__Assignment__: Look below for the line that contains "- Install dependencies: npm install", then copy it and each following line exactly, through and including the line that contains "- Click on geolocation".
[[ Exercise data, beginning ]]
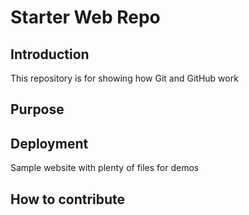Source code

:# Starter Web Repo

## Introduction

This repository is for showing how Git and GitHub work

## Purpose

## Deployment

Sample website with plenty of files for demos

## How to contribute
[[ Exercise data, end ]]
[[ Exercise data, beginning ]]
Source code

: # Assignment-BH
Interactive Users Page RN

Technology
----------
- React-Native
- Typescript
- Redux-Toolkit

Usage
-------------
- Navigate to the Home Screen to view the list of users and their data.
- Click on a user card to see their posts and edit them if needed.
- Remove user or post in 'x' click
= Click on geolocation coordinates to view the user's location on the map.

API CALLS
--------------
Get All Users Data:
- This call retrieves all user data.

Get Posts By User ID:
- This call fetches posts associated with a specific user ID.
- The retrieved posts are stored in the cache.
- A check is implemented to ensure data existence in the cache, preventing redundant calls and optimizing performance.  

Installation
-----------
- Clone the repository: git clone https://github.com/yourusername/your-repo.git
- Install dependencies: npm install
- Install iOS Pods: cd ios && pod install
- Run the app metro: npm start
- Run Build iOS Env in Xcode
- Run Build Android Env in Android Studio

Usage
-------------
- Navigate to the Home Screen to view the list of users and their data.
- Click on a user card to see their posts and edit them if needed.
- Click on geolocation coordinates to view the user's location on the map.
[[ Exercise data, end ]]
__Output for this exercise__:
- Install dependencies: npm install
- Install iOS Pods: cd ios && pod install
- Run the app metro: npm start
- Run Build iOS Env in Xcode
- Run Build Android Env in Android Studio

Usage
-------------
- Navigate to the Home Screen to view the list of users and their data.
- Click on a user card to see their posts and edit them if needed.
- Click on geolocation coordinates to view the user's location on the map.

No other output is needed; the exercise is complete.